In December, the Bolts’ GAA dropped to 2.27 (34 goals in 15 games).

The Lightning had made a concerted effort to reduce its goals allowed number as the season progressed although the team hadn’t been rewarded for it, going 8-5-2 -- their worst month to date -- because of their own inability to put the puck in the net.

Against Pittsburgh on Friday, the Lightning defense took a step back.

On the Penguins’ second goal, Andrew Ebbett was able to skate into the slot unopposed to backhand a rebound from Evgeni Malkin’s shot off the post past Ben Bishop.

Malkin’s goal that made it 3-0 Pittsburgh was the result of a bad giveaway at the blue line by Steven Stamkos.

And on Pittsburgh’s fifth and decisive goal, Downie was able to receive Crosby’s pass in the slot with four Lightning skaters surrounding him yet none able to dispossess him of the puck.

The Lightning stumbled defensively in Pittsburgh. Here’s hoping the performance was just a one-game anomaly rather than the start of a trend.

3. Weird things happen in Pittsburgh

For whatever reason this season, whenever the Lightning travel to Pittsburgh to play the Penguins, strange occurrences happen during the game.

Perhaps that can partly explain the Bolts’ futility in the Steel City.

In their first trip to Pittsburgh, the Lightning started extremely well, taking the game to the Penguins for the majority of the opening period before a fluke goal that deflected off the knob of Bishop’s stick gave the Penguins an undeserved 1-0 lead.

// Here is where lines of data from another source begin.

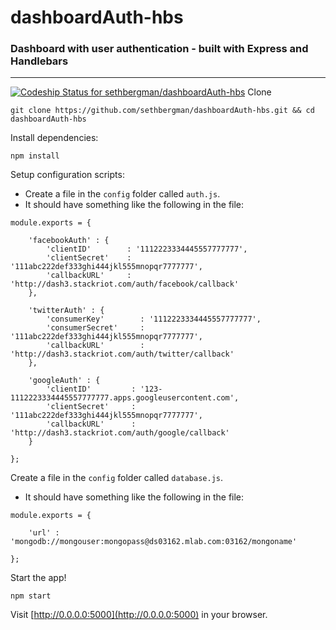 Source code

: # dashboardAuth-hbs
### Dashboard with user authentication - built with Express and Handlebars
********************************
[ ![Codeship Status for sethbergman/dashboardAuth-hbs](https://codeship.com/projects/3a8c3820-15cc-0134-a125-667ff3898a5e/status?branch=master)](https://codeship.com/projects/158178)
Clone
```
git clone https://github.com/sethbergman/dashboardAuth-hbs.git && cd dashboardAuth-hbs
```
Install dependencies:
```
npm install
```
Setup configuration scripts:
* Create a file in the `config` folder called `auth.js`.
* It should have something like the following in the file:
```
module.exports = {

    'facebookAuth' : {
        'clientID'        : '1112223334445557777777',
        'clientSecret'    : '111abc222def333ghi444jkl555mnopqr7777777',
        'callbackURL'     : 'http://dash3.stackriot.com/auth/facebook/callback'
    },

    'twitterAuth' : {
        'consumerKey'        : '1112223334445557777777',
        'consumerSecret'     : '111abc222def333ghi444jkl555mnopqr7777777',
        'callbackURL'        : 'http://dash3.stackriot.com/auth/twitter/callback'
    },

    'googleAuth' : {
        'clientID'         : '123-1112223334445557777777.apps.googleusercontent.com',
        'clientSecret'     : '111abc222def333ghi444jkl555mnopqr7777777',
        'callbackURL'      : 'http://dash3.stackriot.com/auth/google/callback'
    }

};
```

Create a file in the `config` folder called `database.js`.
* It should have something like the following in the file:
```
module.exports = {

    'url' : 'mongodb://mongouser:mongopass@ds03162.mlab.com:03162/mongoname'

};
```
Start the app!
```
npm start
```
Visit [http://0.0.0.0:5000](http://0.0.0.0:5000) in your browser.
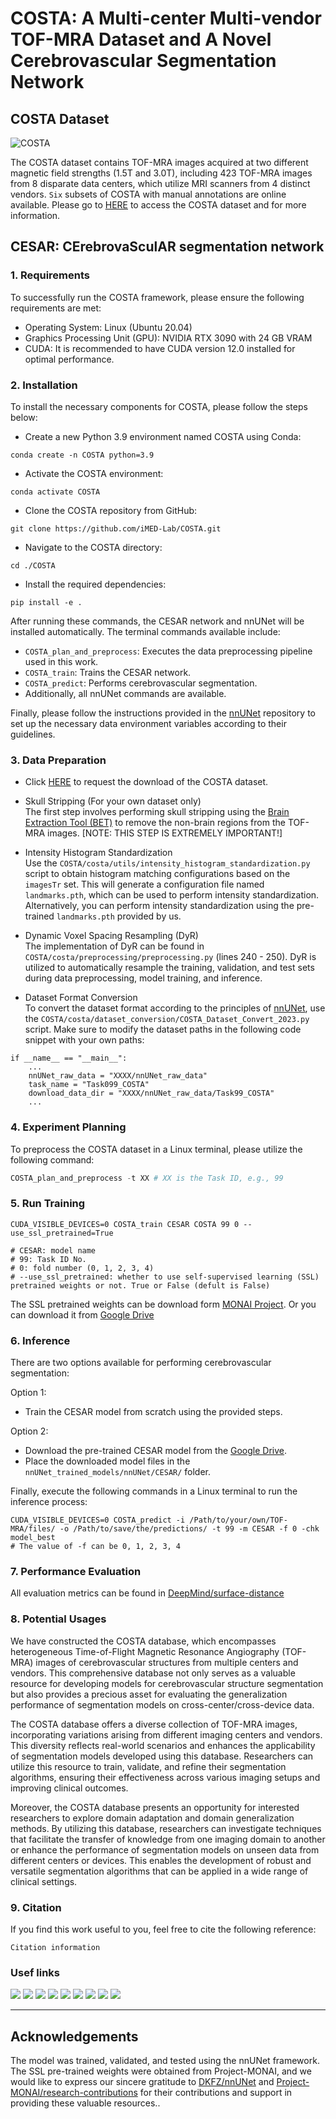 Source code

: # **COSTA**: A Multi-center Multi-vendor TOF-MRA Dataset and A Novel Cerebrovascular Segmentation Network

## COSTA Dataset
![COSTA](./assets/costa.png)

The COSTA dataset contains TOF-MRA images acquired at two different magnetic field strengths (1.5T and 3.0T), including 423 TOF-MRA images from 8 disparate data centers, which utilize MRI scanners from 4 distinct vendors. ```Six``` subsets of COSTA with manual annotations are online available. Please go to [HERE](https://imed.nimte.ac.cn/costa.html) to access the COSTA dataset and for more information.

## CESAR: CErebrovaSculAR segmentation network

### 1. **Requirements**
To successfully run the COSTA framework, please ensure the following requirements are met:
- Operating System: Linux (Ubuntu 20.04)
- Graphics Processing Unit (GPU): NVIDIA RTX 3090 with 24 GB VRAM
- CUDA: It is recommended to have CUDA version 12.0 installed for optimal performance.

### 2. **Installation**
To install the necessary components for COSTA, please follow the steps below:

- Create a new Python 3.9 environment named COSTA using Conda:
```shell
conda create -n COSTA python=3.9
```

- Activate the COSTA environment:
```shell
conda activate COSTA
```

- Clone the COSTA repository from GitHub:
```shell
git clone https://github.com/iMED-Lab/COSTA.git
```

- Navigate to the COSTA directory:
```shell
cd ./COSTA
```

- Install the required dependencies:
```shell
pip install -e .
```

After running these commands, the CESAR network and nnUNet will be installed automatically. The terminal commands available include:
- `COSTA_plan_and_preprocess`: Executes the data preprocessing pipeline used in this work.
- `COSTA_train`: Trains the CESAR network.
- `COSTA_predict`: Performs cerebrovascular segmentation.
- Additionally, all nnUNet commands are available.

Finally, please follow the instructions provided in the [nnUNet](https://github.com/MIC-DKFZ/nnUNet/tree/nnunetv1) repository to set up the necessary data environment variables according to their guidelines.

### 3. **Data Preparation**
- Click [HERE](https://imed.nimte.ac.cn/costa.html) to request the download of the COSTA dataset.

- Skull Stripping (For your own dataset only) \
 The first step involves performing skull stripping using the [Brain Extraction Tool (BET)](https://fsl.fmrib.ox.ac.uk/fsl/fslwiki/BET/UserGuide) to remove the non-brain regions from the TOF-MRA images. [NOTE: THIS STEP IS EXTREMELY IMPORTANT!]

- Intensity Histogram Standardization \
Use the `COSTA/costa/utils/intensity_histogram_standardization.py`  script to obtain histogram matching configurations based on the `imagesTr` set. This will generate a configuration file named `landmarks.pth`, which can be used to perform intensity standardization. Alternatively, you can perform intensity standardization using the pre-trained `landmarks.pth` provided by us.

- Dynamic Voxel Spacing Resampling (DyR) \
The implementation of DyR can be found in `COSTA/costa/preprocessing/preprocessing.py` (lines 240 - 250). DyR is utilized to automatically resample the training, validation, and test sets during data preprocessing, model training, and inference.

- Dataset Format Conversion \
To convert the dataset format according to the principles of [nnUNet](https://github.com/MIC-DKFZ/nnUNet/tree/nnunetv1), use the `COSTA/costa/dataset_conversion/COSTA_Dataset_Convert_2023.py` script. Make sure to modify the dataset paths in the following code snippet with your own paths:
```
if __name__ == "__main__":
    ...
    nnUNet_raw_data = "XXXX/nnUNet_raw_data"
    task_name = "Task099_COSTA"
    download_data_dir = "XXXX/nnUNet_raw_data/Task99_COSTA"
    ...
```

### 4. **Experiment Planning**
To preprocess the COSTA dataset in a Linux terminal, please utilize the following command:
```python
COSTA_plan_and_preprocess -t XX # XX is the Task ID, e.g., 99
```

### 5. **Run Training**
```
CUDA_VISIBLE_DEVICES=0 COSTA_train CESAR COSTA 99 0 --use_ssl_pretrained=True

# CESAR: model name
# 99: Task ID No.
# 0: fold number (0, 1, 2, 3, 4)
# --use_ssl_pretrained: whether to use self-supervised learning (SSL) pretrained weights or not. True or False (defult is False)
```
The SSL pretrained weights can be download form [MONAI Project](https://github.com/Project-MONAI/research-contributions/tree/main/SwinUNETR/Pretrain#pre-trained-models). Or you can download it from [Google Drive](https://drive.google.com/drive/folders/1tN9mYEmXcIrYX2ir1QjUZqxr-IZQ65Jo?usp=share_link)

### 6. **Inference**
There are two options available for performing cerebrovascular segmentation: 

Option 1:
- Train the CESAR model from scratch using the provided steps.

Option 2:

- Download the pre-trained CESAR model from the [Google Drive](https://drive.google.com/drive/folders/1HDL2CrqWldkNiFlVnPFTw79bPcHEZw82?usp=share_link).
- Place the downloaded model files in the ```nnUNet_trained_models/nnUNet/CESAR/``` folder. 

Finally, execute the following commands in a Linux terminal to run the inference process:
```
CUDA_VISIBLE_DEVICES=0 COSTA_predict -i /Path/to/your/own/TOF-MRA/files/ -o /Path/to/save/the/predictions/ -t 99 -m CESAR -f 0 -chk model_best
# The value of -f can be 0, 1, 2, 3, 4
```

### 7. **Performance Evaluation**
All evaluation metrics can be found in [DeepMind/surface-distance](https://github.com/deepmind/surface-distance)

### 8. **Potential Usages**
We have constructed the COSTA database, which encompasses heterogeneous Time-of-Flight Magnetic Resonance Angiography (TOF-MRA) images of cerebrovascular structures from multiple centers and vendors. This comprehensive database not only serves as a valuable resource for developing models for cerebrovascular structure segmentation but also provides a precious asset for evaluating the generalization performance of segmentation models on cross-center/cross-device data. 

The COSTA database offers a diverse collection of TOF-MRA images, incorporating variations arising from different imaging centers and vendors. This diversity reflects real-world scenarios and enhances the applicability of segmentation models developed using this database. Researchers can utilize this resource to train, validate, and refine their segmentation algorithms, ensuring their effectiveness across various imaging setups and improving clinical outcomes. 

Moreover, the COSTA database presents an opportunity for interested researchers to explore domain adaptation and domain generalization methods. By utilizing this database, researchers can investigate techniques that facilitate the transfer of knowledge from one imaging domain to another or enhance the performance of segmentation models on unseen data from different centers or devices. This enables the development of robust and versatile segmentation algorithms that can be applied in a wide range of clinical settings.

### 9. **Citation**
If you find this work useful to you, feel free to cite the following reference:
```
Citation information
```

### Usef links
[![](https://img.shields.io/badge/Dataset-TubeTK-blue)](https://public.kitware.com/Wiki/TubeTK/Data)
[![](https://img.shields.io/badge/Dataset-IXI%20Dataset-blue)](http://brain-development.org/ixi-dataset/)
[![](https://img.shields.io/badge/Dataset-ADAM%20Challenge-blue)](https://adam.isi.uu.nl/)
[![](https://img.shields.io/badge/Dataset-ICBM-blue)](https://www.nitrc.org/projects/icbmmra)
[![](https://img.shields.io/badge/Software-3D%20Slicer-orange)](https://www.slicer.org/)
[![](https://img.shields.io/badge/Software-Brain%20Extraction%20Tool%20(BET)-orange)](https://fsl.fmrib.ox.ac.uk/fsl/fslwiki/BET)
[![](https://img.shields.io/badge/Software-Histogram%20standardization-orange)](https://torchio.readthedocs.io/transforms/preprocessing.html#torchio.transforms.HistogramStandardization)
[![](https://img.shields.io/badge/Software-batchgenerators-orange)](https://pypi.org/project/batchgenerators/)
[![](https://img.shields.io/badge/Software-VTK%3A%20Surface%20generation-orange)](https://examples.vtk.org/site/Python/Medical/GenerateModelsFromLabels/)

---
## **Acknowledgements**
The model was trained, validated, and tested using the nnUNet framework. The SSL pre-trained weights were obtained from Project-MONAI, and we would like to express our sincere gratitude to [DKFZ/nnUNet](https://github.com/MIC-DKFZ/nnUNet) and [Project-MONAI/research-contributions](https://github.com/Project-MONAI/research-contributions) for their contributions and support in providing these valuable resources..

Seconds earlier, Bishop had suffered a lower-body injury and decided to gut it out for the final 1:15 of the first period, but the Bolts’ starting goalie had to leave the game after the first intermission.

On Friday, the unusual again occurred in Pittsburgh. The Penguins’ second score was aided by the goal horn, which incorrectly went off after Malkin’s initial shot hit the post. With the play still live and the horn still blaring, Ebbett swooped in to bury the rebound on a score that left the Bolts’ scratching their heads.

“Regardless of if that horn goes off, we still made dumb plays,” Cooper said.

Later in the period, referee Mike Leggo threw up in the corner during a stoppage in play, prompting a delay while Leggo headed for the locker room and the ice was cleaned.

Soon after, Pittsburgh scored goal number three.

And at that point, most Lightning fans probably felt a bit like Leggo.